The US agreed to revise its trade deal with South Korea and spare the country from US President Donald Trump’s steel tariff, as the allies sought to resolve disputes before planned meetings with North Korean leader Kim Jong-un….
The US agreed to revise its trade deal with South Korea and spare the country from US President Donald Trump’s steel tariff, as the allies sought to resolve disputes before planned meetings with North Korean leader Kim Jong-un.
The two countries reached an agreement “in principle” on the bilateral free trade agreement known as Korus, South Korea’s trade ministry said in a statement on Monday.
The announcement came after Treasury Secretary Steven Mnuchin said on Sunday that US Trade Representative Robert Lighthizer had reached a “very productive understanding.”
To avoid the steel tariff, South Korea would limit US shipments of the metal to about 2.7 million tonnes a year, the ministry said.
The country also agreed to double to 50,000 the number of US cars that could be imported without meeting local safety standards, although American manufacturers sell far fewer cars in the market.
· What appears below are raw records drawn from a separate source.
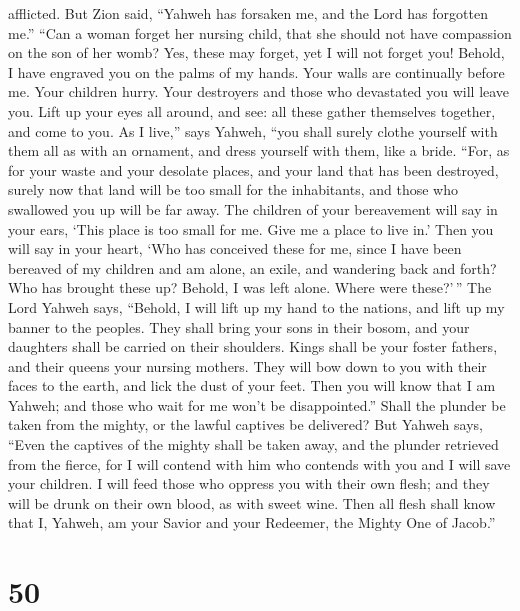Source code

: afflicted.  But Zion said, ``Yahweh has forsaken me, and
the Lord has forgotten me.''  ``Can a woman forget her
nursing child, that she should not have compassion on the son of her
womb? Yes, these may forget, yet I will not forget you! 
Behold, I have engraved you on the palms of my hands. Your walls are
continually before me.  Your children hurry. Your
destroyers and those who devastated you will leave you. 
Lift up your eyes all around, and see: all these gather themselves
together, and come to you. As I live,'' says Yahweh, ``you shall surely
clothe yourself with them all as with an ornament, and dress yourself
with them, like a bride.  ``For, as for your waste and your
desolate places, and your land that has been destroyed, surely now that
land will be too small for the inhabitants, and those who swallowed you
up will be far away.  The children of your bereavement will
say in your ears, `This place is too small for me. Give me a place to
live in.'  Then you will say in your heart, `Who has
conceived these for me, since I have been bereaved of my children and am
alone, an exile, and wandering back and forth? Who has brought these up?
Behold, I was left alone. Where were these?'\,''  The Lord
Yahweh says, ``Behold, I will lift up my hand to the nations, and lift
up my banner to the peoples. They shall bring your sons in their bosom,
and your daughters shall be carried on their shoulders. 
Kings shall be your foster fathers, and their queens your nursing
mothers. They will bow down to you with their faces to the earth, and
lick the dust of your feet. Then you will know that I am Yahweh; and
those who wait for me won't be disappointed.''  Shall the
plunder be taken from the mighty, or the lawful captives be delivered?
 But Yahweh says, ``Even the captives of the mighty shall
be taken away, and the plunder retrieved from the fierce, for I will
contend with him who contends with you and I will save your children.
 I will feed those who oppress you with their own flesh;
and they will be drunk on their own blood, as with sweet wine. Then all
flesh shall know that I, Yahweh, am your Savior and your Redeemer, the
Mighty One of Jacob.''

\hypertarget{section-46}{%
\section{50}\label{section-46}}

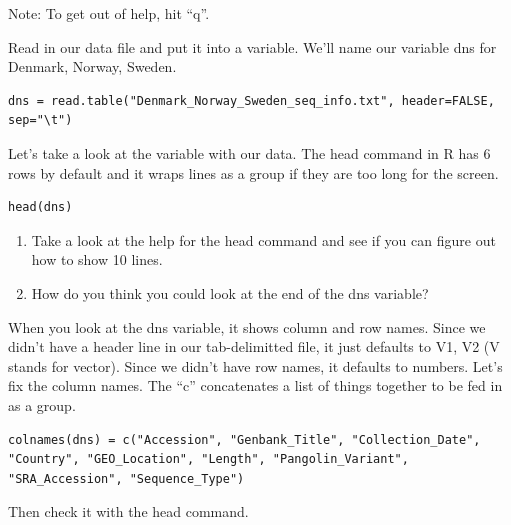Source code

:\documentclass[
]{book}
\begin{document}
Note: To get out of help, hit ``q''.

Read in our data file and put it into a variable. We'll name our variable dns for Denmark, Norway, Sweden.

\begin{verbatim}
dns = read.table("Denmark_Norway_Sweden_seq_info.txt", header=FALSE, sep="\t")
\end{verbatim}

Let's take a look at the variable with our data. The head command in R has 6 rows by default and it wraps lines as a group if they are too long for the screen.

\begin{verbatim}
head(dns)
\end{verbatim}

\begin{enumerate}
\def\labelenumi{\arabic{enumi}.}
\setcounter{enumi}{13}
\item
  Take a look at the help for the head command and see if you can figure out how to show 10 lines.
\item
  How do you think you could look at the end of the dns variable?
\end{enumerate}

When you look at the dns variable, it shows column and row names. Since we didn't have a header line in our tab-delimitted file, it just defaults to V1, V2 (V stands for vector). Since we didn't have row names, it defaults to numbers. Let's fix the column names. The ``c'' concatenates a list of things together to be fed in as a group.

\begin{verbatim}
colnames(dns) = c("Accession", "Genbank_Title", "Collection_Date", "Country", "GEO_Location", "Length", "Pangolin_Variant", "SRA_Accession", "Sequence_Type")
\end{verbatim}

Then check it with the head command.
\end{document}

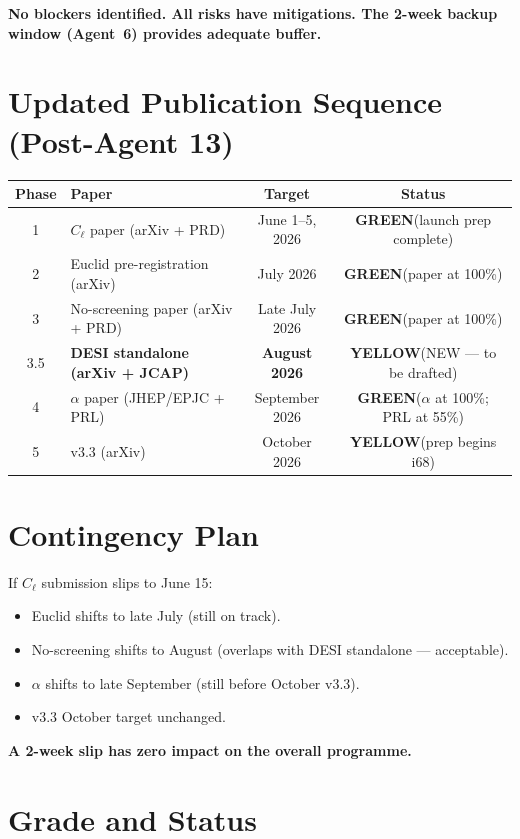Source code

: \documentclass[11pt,a4paper]{article}
\newcommand{\GREEN}{\textcolor{dfdgreen}{\textbf{GREEN}}}
\newcommand{\YELLOW}{\textcolor{dfdyellow}{\textbf{YELLOW}}}
\begin{document}
\textbf{No blockers identified. All risks have mitigations. The 2-week backup window (Agent~6) provides adequate buffer.}

\section{Updated Publication Sequence (Post-Agent 13)}

\begin{center}
\begin{tabular}{clcc}
\toprule
\textbf{Phase} & \textbf{Paper} & \textbf{Target} & \textbf{Status} \\
\midrule
1 & $C_\ell$ paper (arXiv + PRD) & June 1--5, 2026 & \GREEN (launch prep complete) \\
2 & Euclid pre-registration (arXiv) & July 2026 & \GREEN (paper at 100\%) \\
3 & No-screening paper (arXiv + PRD) & Late July 2026 & \GREEN (paper at 100\%) \\
3.5 & \textbf{DESI standalone (arXiv + JCAP)} & \textbf{August 2026} & \YELLOW (NEW --- to be drafted) \\
4 & $\alpha$ paper (JHEP/EPJC + PRL) & September 2026 & \GREEN ($\alpha$ at 100\%; PRL at 55\%) \\
5 & v3.3 (arXiv) & October 2026 & \YELLOW (prep begins i68) \\
\bottomrule
\end{tabular}
\end{center}

\section{Contingency Plan}

If $C_\ell$ submission slips to June 15:
\begin{itemize}
\item Euclid shifts to late July (still on track).
\item No-screening shifts to August (overlaps with DESI standalone --- acceptable).
\item $\alpha$ shifts to late September (still before October v3.3).
\item v3.3 October target unchanged.
\end{itemize}

\textbf{A 2-week slip has zero impact on the overall programme.}

\section{Grade and Status}
\end{document}
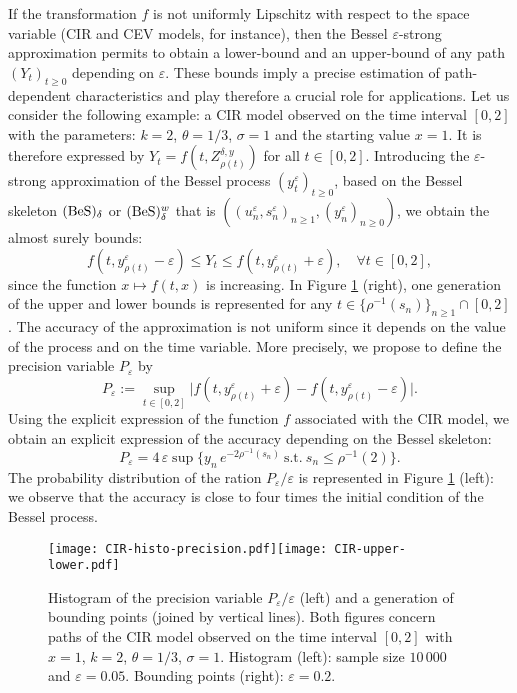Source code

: \documentclass[12pt]{article}
\numberwithin{equation}{section}
\begin{document}
If the transformation $f$ is not uniformly Lipschitz with respect to the space variable (CIR and CEV models, for instance), then the Bessel $\varepsilon$-strong approximation permits to obtain a lower-bound and an upper-bound of any path $(Y_t)_{t\ge 0}$ depending on $\varepsilon$. These bounds imply a precise estimation of path-dependent characteristics and play therefore a crucial role for applications. Let us consider the following example: a CIR model observed on the time interval $[0,2]$ with the parameters: $k=2$, $\theta=1/3$, $\sigma =1$ and the starting value $x=1$. It is therefore expressed by $Y_t=f(t,Z_{\rho(t)}^{\delta,y})$ for all $t\in[0,2]$. Introducing the $\varepsilon$-strong approximation of the Bessel process $(y^\varepsilon_t)_{t\ge 0}$, based on the Bessel skeleton  $({\rm BeS})_\delta$ or $({\rm BeS})_\delta^w$ that is $((u_n^\varepsilon,s_n^\varepsilon)_{n\ge 1},(y_n^\varepsilon)_{n\ge 0})$, we obtain the almost surely bounds:
\[
f(t,y_{\rho(t)}^\varepsilon-\varepsilon)\le Y_t \le f(t, y_{\rho(t)}^\varepsilon+\varepsilon),\quad \forall t\in[0,2],
\]
since the function $x\mapsto f(t,x)$ is increasing. In Figure \ref{fig:my_label:CIR} (right), one generation of the upper and lower bounds is represented for any $t\in \{\rho^{-1}(s_n)\}_{n\ge 1}\cap[0,2]$.  The accuracy of the approximation is not uniform since it depends on the value of the process and on the time variable. More precisely, we propose to define the precision variable $P_\varepsilon$ by
\begin{equation}
\label{eq:def:precis}
P_\varepsilon:=\sup_{t\in[0,2]}\Big|f(t, y_{\rho(t)}^\varepsilon+\varepsilon)-f(t,y_{\rho(t)}^\varepsilon-\varepsilon)\Big|.
\end{equation}
Using the explicit expression of the function $f$ associated with the CIR model, we obtain an explicit expression of the accuracy depending on the Bessel skeleton:
\[
P_\varepsilon=4\,\varepsilon\sup \Big\{y_{n}\, e^{-2\rho^{-1}(s_n)}\ \mbox{s.t.}\ s_n\le \rho^{-1}(2)\Big\}.
\]
The probability distribution of the ration $P_\varepsilon/\varepsilon$ is represented in Figure \ref{fig:my_label:CIR} (left): we observe that the accuracy is close to four times the initial condition of the Bessel process. 

\begin{figure}[h]
\centering
\texttt{[image: CIR-histo-precision.pdf]}\hspace*{-2.4cm}\texttt{[image: CIR-upper-lower.pdf]}
\caption{\small Histogram of the precision variable $P_\varepsilon/\varepsilon$ (left) and a generation of bounding points (joined by vertical lines). Both figures concern paths of the CIR model observed on the time interval $[0,2]$ with $x=1$, $k=2$, $\theta=1/3$, $\sigma=1$.
Histogram (left): sample size $10\,000$ and $\varepsilon=0.05$. Bounding points (right): $\varepsilon=0.2$.
}
\label{fig:my_label:CIR}
\end{figure}
\end{document}
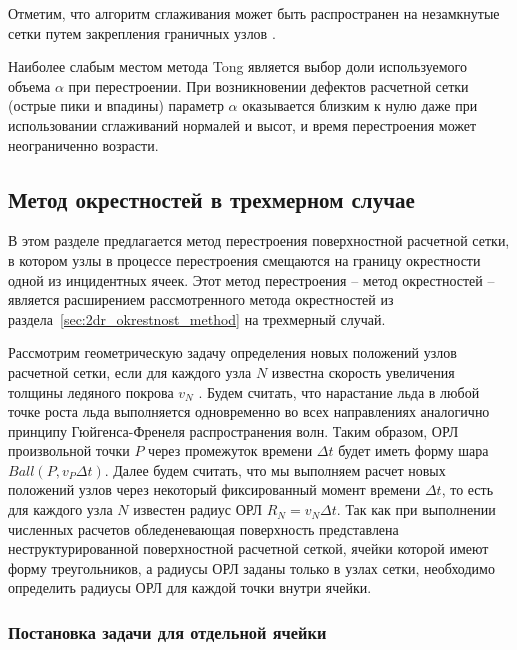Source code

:Отметим, что алгоритм сглаживания может быть распространен на незамкнутые сетки путем закрепления граничных узлов \cite{Shumilin2021Smooth}.

Наиболее слабым местом метода Tong является выбор доли используемого объема $\alpha$ при перестроении.
При возникновении дефектов расчетной сетки (острые пики и впадины) параметр $\alpha$ оказывается близким к нулю даже при использовании сглаживаний нормалей и высот, и время перестроения может неограниченно возрасти.


\subsection{Метод окрестностей в трехмерном случае}

В этом разделе предлагается метод перестроения поверхностной расчетной сетки, в котором узлы в процессе перестроения смещаются на границу окрестности одной из инцидентных ячеек.
Этот метод перестроения -- метод окрестностей -- является расширением рассмотренного метода окрестностей из раздела~\ref{sec:2dr_okrestnost_method} на трехмерный случай.

Рассмотрим геометрическую задачу определения новых положений узлов расчетной сетки, если для каждого узла $N$ известна скорость увеличения толщины ледяного покрова $v_N$ \cite{Rybakov2023GeoRemesh}.
Будем считать, что нарастание льда в любой точке роста льда выполняется одновременно во всех направлениях аналогично принципу Гюйгенса-Френеля распространения волн.
Таким образом, ОРЛ\label{abbr:orl-2} произвольной точки $P$ через промежуток времени $\Delta t$ будет иметь форму шара $Ball(P, v_P \Delta t)$.
Далее будем считать, что мы выполняем расчет новых положений узлов через некоторый фиксированный момент времени $\Delta t$, то есть для каждого узла $N$ известен радиус ОРЛ $R_N = v_N \Delta t$.
Так как при выполнении численных расчетов обледеневающая поверхность представлена неструктурированной поверхностной расчетной сеткой, ячейки которой имеют форму треугольников, а радиусы ОРЛ заданы только в узлах сетки, необходимо определить радиусы ОРЛ для каждой точки внутри ячейки.

\subsubsection{Постановка задачи для отдельной ячейки}

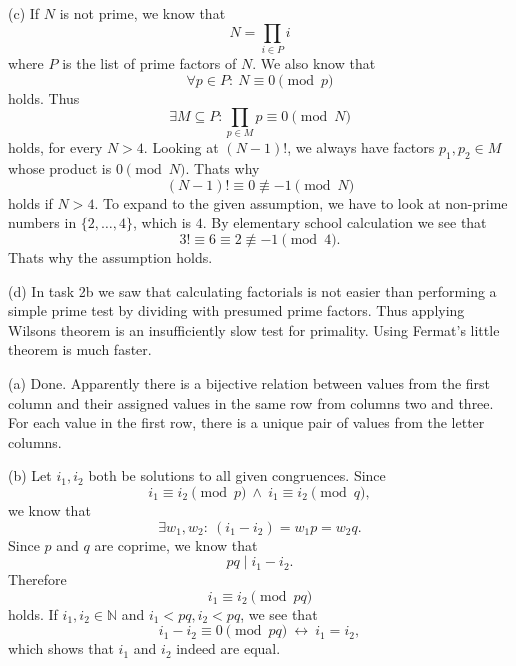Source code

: \documentclass[12pt]{article}
\begin{document}
 (c) If $N$ is not prime, we know that \begin{equation}
 	N = \prod_{i\in P} i
 \end{equation} where $P$ is the list of prime factors of $N$. We also know that \begin{equation}
 	\forall p\in P:\ N \equiv 0 \pmod{p}
 \end{equation} holds. Thus \begin{equation}
 	\exists M\subseteq P: \prod_{p\in M}p \equiv 0 \pmod{N}
 \end{equation} holds, for every $N>4$. Looking at $(N-1)!$, we always have factors $p_1,p_2\in M$ whose product is $0 \pmod N$. Thats why \begin{equation}
 	(N-1)!\equiv 0 \not\equiv -1 \pmod{N}
 \end{equation} holds if $N>4$. To expand to the given assumption, we have to look at non-prime numbers in $\{2,\ldots, 4\}$, which is $4$. By elementary school calculation we see that \begin{equation}
 	3!\equiv 6\equiv 2\not\equiv -1\pmod{4}.
 \end{equation} Thats why the assumption holds.
 
 (d) In task 2b we saw that calculating factorials is not easier than performing a simple prime test by dividing with presumed prime factors. Thus applying Wilsons theorem is an insufficiently slow test for primality. Using Fermat's little theorem is much faster.
 
 (a) Done. Apparently there is a bijective relation between values from the first column and their assigned values in the same row from columns two and three. For each value in the first row, there is a unique pair of values from the letter columns.

 (b) Let $i_1,i_2$ both be solutions to all given congruences. Since \begin{equation}
 	i_1\equiv i_2\pmod{p}\ \land\ i_1\equiv i_2\pmod{q},
 \end{equation} we know that \begin{equation}
 	\exists w_1,w_2:\ (i_1-i_2)=w_1p=w_2q.
 \end{equation} Since $p$ and $q$ are coprime, we know that \begin{equation}
 	pq \mid i_1-i_2.
 \end{equation} Therefore \begin{equation}
 	i_1\equiv i_2\pmod{pq}
 \end{equation} holds. If $i_1,i_2\in\mathbb{N}$ and $i_1<pq, i_2<pq$, we see that \begin{equation}
 	i_1-i_2\equiv 0 \pmod{pq}\ \leftrightarrow\ i_1=i_2,
 \end{equation} which shows that $i_1$ and $i_2$ indeed are equal.
 
\end{document}
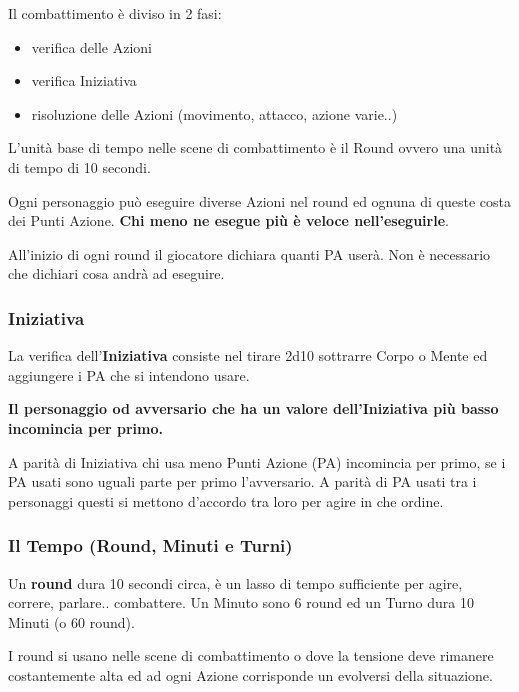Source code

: \documentclass[12pt,a4paper,twoside,openany]{book}
\begin{document}
\begin{multicols}{2}
	
Il combattimento è diviso in 2 fasi:
\begin{itemize}
	\item verifica delle Azioni
	\item verifica Iniziativa
	\item risoluzione delle Azioni (movimento, attacco, azione varie..)
\end{itemize}

L'unità base di tempo nelle scene di combattimento è il Round ovvero una unità di tempo di 10 secondi.

Ogni personaggio può eseguire diverse Azioni nel round ed ognuna di queste costa dei Punti Azione. \textbf{Chi meno ne esegue più è veloce nell'eseguirle}.

All'inizio di ogni round il giocatore dichiara quanti PA userà. Non è necessario che dichiari cosa andrà ad eseguire.

\subsubsection{Iniziativa}

La verifica dell'\textbf{Iniziativa} consiste nel tirare 2d10 sottrarre Corpo o Mente ed aggiungere i PA che si intendono usare.

\textbf{Il personaggio od avversario che ha un valore dell'Iniziativa più basso incomincia per primo.}

A parità di Iniziativa chi usa meno Punti Azione (PA) incomincia per primo, se i PA usati sono uguali parte per primo l'avversario.
A parità di PA usati tra i personaggi questi si mettono d'accordo tra loro per agire in che ordine.

\subsubsection{Il Tempo (Round, Minuti e Turni)}\label{iltempo}

Un \textbf{round} dura 10 secondi circa, è un lasso di tempo sufficiente per agire, correre, parlare.. combattere. Un Minuto sono 6 round ed un Turno dura 10 Minuti (o 60 round).

I round si usano nelle scene di combattimento o dove la tensione deve rimanere costantemente alta ed ad ogni Azione corrisponde un evolversi della situazione.


\end{multicols}
\end{document}
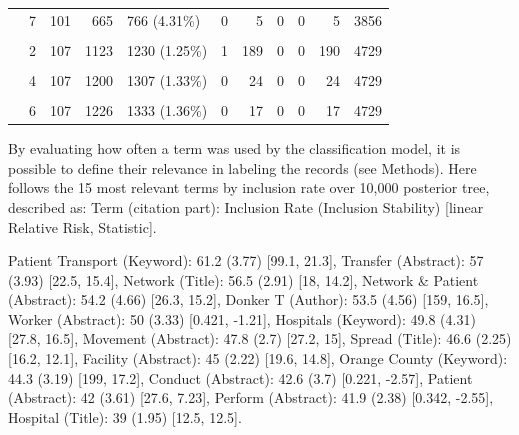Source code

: \documentclass{article}
\begin{document}
\begin{table}[!h]
{\begin{tabular}[t]{llrrlrrrrrr}
 & 7 & 101 & 665 & 766 (4.31\%) & 0 & 5 & 0 & 0 & 5 & 3856\\
\cellcolor{gray!6}{Session2 (n = 98371)} & \cellcolor{gray!6}{1} & \cellcolor{gray!6}{106} & \cellcolor{gray!6}{934} & \cellcolor{gray!6}{1040 (1.06\%)} & \cellcolor{gray!6}{5} & \cellcolor{gray!6}{270} & \cellcolor{gray!6}{998} & \cellcolor{gray!6}{0} & \cellcolor{gray!6}{1273} & \cellcolor{gray!6}{4729}\\
 & 2 & 107 & 1123 & 1230 (1.25\%) & 1 & 189 & 0 & 0 & 190 & 4729\\
\addlinespace
\cellcolor{gray!6}{} & \cellcolor{gray!6}{3} & \cellcolor{gray!6}{107} & \cellcolor{gray!6}{1176} & \cellcolor{gray!6}{1283 (1.3\%)} & \cellcolor{gray!6}{0} & \cellcolor{gray!6}{53} & \cellcolor{gray!6}{0} & \cellcolor{gray!6}{0} & \cellcolor{gray!6}{53} & \cellcolor{gray!6}{4733}\\
 & 4 & 107 & 1200 & 1307 (1.33\%) & 0 & 24 & 0 & 0 & 24 & 4729\\
\cellcolor{gray!6}{} & \cellcolor{gray!6}{5} & \cellcolor{gray!6}{107} & \cellcolor{gray!6}{1209} & \cellcolor{gray!6}{1316 (1.34\%)} & \cellcolor{gray!6}{0} & \cellcolor{gray!6}{9} & \cellcolor{gray!6}{0} & \cellcolor{gray!6}{0} & \cellcolor{gray!6}{9} & \cellcolor{gray!6}{4729}\\
 & 6 & 107 & 1226 & 1333 (1.36\%) & 0 & 17 & 0 & 0 & 17 & 4729\\
\bottomrule
\end{tabular}}
\end{table}

By evaluating how often a term was used by the classification model, it
is possible to define their relevance in labeling the records (see
Methods). Here follows the 15 most relevant terms by inclusion rate over
10,000 posterior tree, described as: Term (citation part): Inclusion
Rate (Inclusion Stability) {[}linear Relative Risk, Statistic{]}.

Patient Transport (Keyword): 61.2 (3.77) {[}99.1, 21.3{]}, Transfer
(Abstract): 57 (3.93) {[}22.5, 15.4{]}, Network (Title): 56.5 (2.91)
{[}18, 14.2{]}, Network \& Patient (Abstract): 54.2 (4.66) {[}26.3,
15.2{]}, Donker T (Author): 53.5 (4.56) {[}159, 16.5{]}, Worker
(Abstract): 50 (3.33) {[}0.421, -1.21{]}, Hospitals (Keyword): 49.8
(4.31) {[}27.8, 16.5{]}, Movement (Abstract): 47.8 (2.7) {[}27.2, 15{]},
Spread (Title): 46.6 (2.25) {[}16.2, 12.1{]}, Facility (Abstract): 45
(2.22) {[}19.6, 14.8{]}, Orange County (Keyword): 44.3 (3.19) {[}199,
17.2{]}, Conduct (Abstract): 42.6 (3.7) {[}0.221, -2.57{]}, Patient
(Abstract): 42 (3.61) {[}27.6, 7.23{]}, Perform (Abstract): 41.9 (2.38)
{[}0.342, -2.55{]}, Hospital (Title): 39 (1.95) {[}12.5, 12.5{]}.
\end{document}
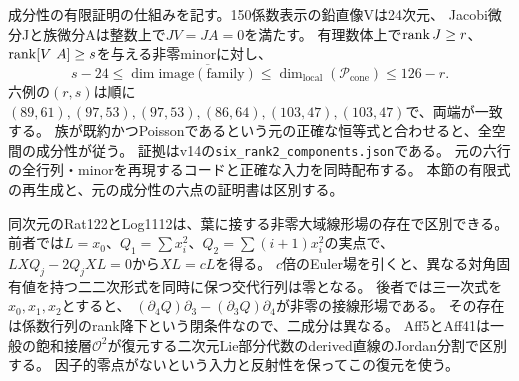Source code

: 成分性の有限証明の仕組みを記す。150係数表示の鉛直像Vは24次元、
Jacobi微分Jと族微分Aは整数上で$JV=JA=0$を満たす。
有理数体上で$\rank J\ge r$、$\rank[V\ A]\ge s$を与える非零minorに対し、
\[
 s-24\le\dim\overline{\mathrm{image}(\mathrm{family})}
 \le\dim_{\mathrm{local}}(\mathcal P_{\mathrm{cone}})\le126-r.
\]
六例の$(r,s)$は順に$(89,61),(97,53),(97,53),(86,64),(103,47),(103,47)$で、両端が一致する。
族が既約かつPoissonであるという元の正確な恒等式と合わせると、全空間の成分性が従う。
証拠はv14の\texttt{six\_rank2\_components.json}である。
元の六行の全行列・minorを再現するコードと正確な入力を同時配布する。
本節の有限式の再生成と、元の成分性の六点の証明書は区別する。

同次元のRat122とLog1112は、葉に接する非零大域線形場の存在で区別できる。
前者では$L=x_0$、$Q_1=\sum x_i^2$、$Q_2=\sum(i+1)x_i^2$の実点で、
$L XQ_j-2Q_jXL=0$から$XL=cL$を得る。
$c$倍のEuler場を引くと、異なる対角固有値を持つ二二次形式を同時に保つ交代行列は零となる。
後者では三一次式を$x_0,x_1,x_2$とすると、
$(\partial_4Q)\partial_3-(\partial_3Q)\partial_4$が非零の接線形場である。
その存在は係数行列のrank降下という閉条件なので、二成分は異なる。
Aff5とAff41は一般の飽和接層$\mathcal O^2$が復元する二次元Lie部分代数のderived直線のJordan分割で区別する。
因子的零点がないという入力と反射性を保ってこの復元を使う。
Lighthizer’s press office didn’t respond to requests for comment on the agreement. White House trade adviser Peter Navarro told CNBC on Monday that “it looks like we’re going to have a very, very good result” on Korus.
The deal would be Trump’s first since taking office promising to put “America First” last year and triggering a series of trade disputes with nations from Canada and China.
Trump criticised the United State’s six-year-old trade deal with South Korea as a “job killer,” and opened negotiations, even as he sought President Moon Jae-in’s help to pressure North Korea over Kim’s nuclear weapon’s programme.
The disagreement threatened to drive a wedge between the two allies as Moon prepared to meet Kim next month, an encounter that Trump needs to pave the way for his own proposed summit with the North Korean leader.